Friday, June 1, 2012

The Run-Around

Wanna know one thing about med school that is really, genuinely challenging that you might not have ever thought about? (I certainly didn't before I came.)  

The logistics.  They will kill you if you're not careful.

Say, for example, that you are on a rotation like the one I'm on now, and that rotation requires you to be in a different place pretty much every day.  Say that you have never been to any of these places before. So first you have to figure out where in the heck you are going in the first place, and then you have to navigate the parking situation, and then you have to go searching for the right office and then you have to find the correct person you are assigned to be with for the day, and if you are lucky, they will actually be there and have clinic that day and they might even be expecting you.  If you are really lucky, you might even manage to do all this and still be close to being on time.*

(*By this, I really just mean when I get really lucky, I can figure out where I need to be and how to get there and then still arrive at clinic almost on time.)

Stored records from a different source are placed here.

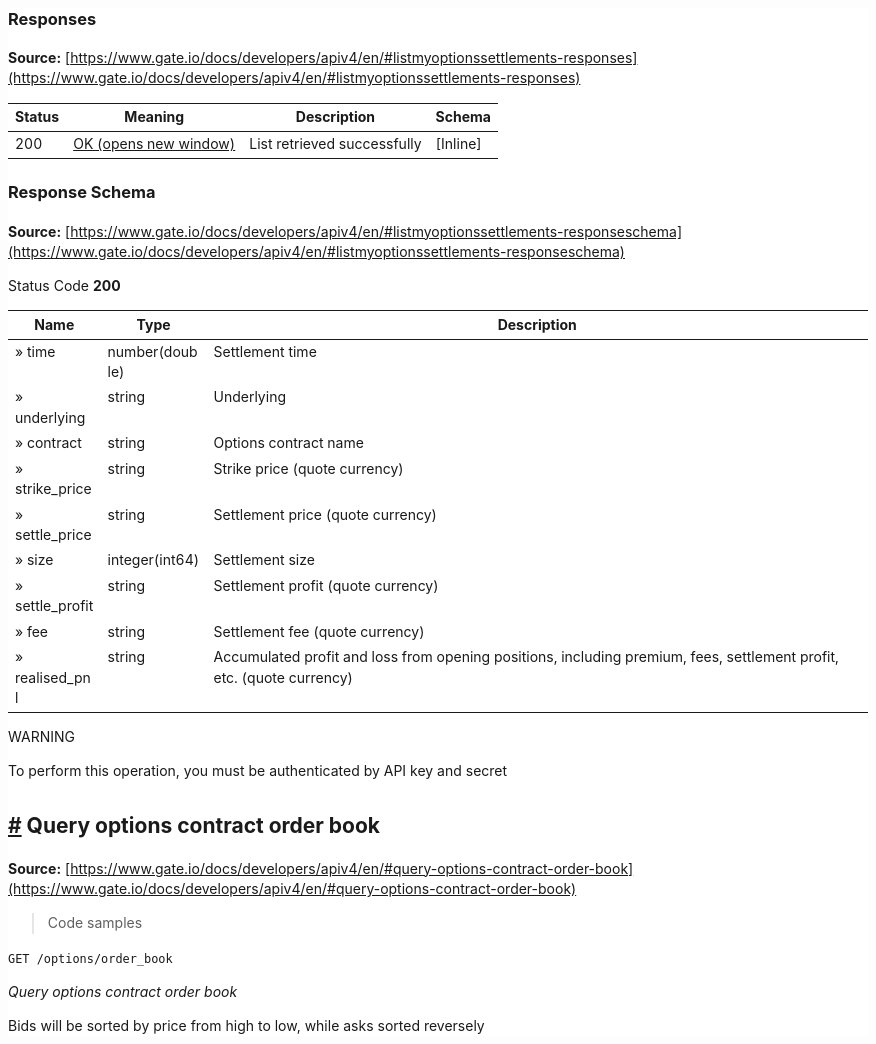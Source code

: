### Responses

**Source:**
[https://www.gate.io/docs/developers/apiv4/en/#listmyoptionssettlements-responses](https://www.gate.io/docs/developers/apiv4/en/#listmyoptionssettlements-responses)

| Status | Meaning                                                                    | Description                 | Schema     |
| ------ | -------------------------------------------------------------------------- | --------------------------- | ---------- |
| 200    | [OK (opens new window)](https://tools.ietf.org/html/rfc7231#section-6.3.1) | List retrieved successfully | \[Inline\] |

### Response Schema

**Source:**
[https://www.gate.io/docs/developers/apiv4/en/#listmyoptionssettlements-responseschema](https://www.gate.io/docs/developers/apiv4/en/#listmyoptionssettlements-responseschema)

Status Code **200**

| Name            | Type           | Description                                                                                                           |
| --------------- | -------------- | --------------------------------------------------------------------------------------------------------------------- |
| » time          | number(double) | Settlement time                                                                                                       |
| » underlying    | string         | Underlying                                                                                                            |
| » contract      | string         | Options contract name                                                                                                 |
| » strike_price  | string         | Strike price (quote currency)                                                                                         |
| » settle_price  | string         | Settlement price (quote currency)                                                                                     |
| » size          | integer(int64) | Settlement size                                                                                                       |
| » settle_profit | string         | Settlement profit (quote currency)                                                                                    |
| » fee           | string         | Settlement fee (quote currency)                                                                                       |
| » realised_pnl  | string         | Accumulated profit and loss from opening positions, including premium, fees, settlement profit, etc. (quote currency) |

WARNING

To perform this operation, you must be authenticated by API key and secret

## [#](#query-options-contract-order-book) Query options contract order book

**Source:**
[https://www.gate.io/docs/developers/apiv4/en/#query-options-contract-order-book](https://www.gate.io/docs/developers/apiv4/en/#query-options-contract-order-book)

> Code samples

`GET /options/order_book`

_Query options contract order book_

Bids will be sorted by price from high to low, while asks sorted reversely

Anyway, by the time all of this happens, I feel like most of my metal energy for the week has gone into just getting to where I need to be, when I need to be there.  It's sort of exhausting.  By the third time you go to the same clinic location, it's no longer even a second thought, but just imagine going to your first day of school at a new school, with new teachers and a new schedule, every day.  And now that I think about it, that is actually exactly what this situation is.  You know, and you want to be dressed like all the other cool kids and stuff.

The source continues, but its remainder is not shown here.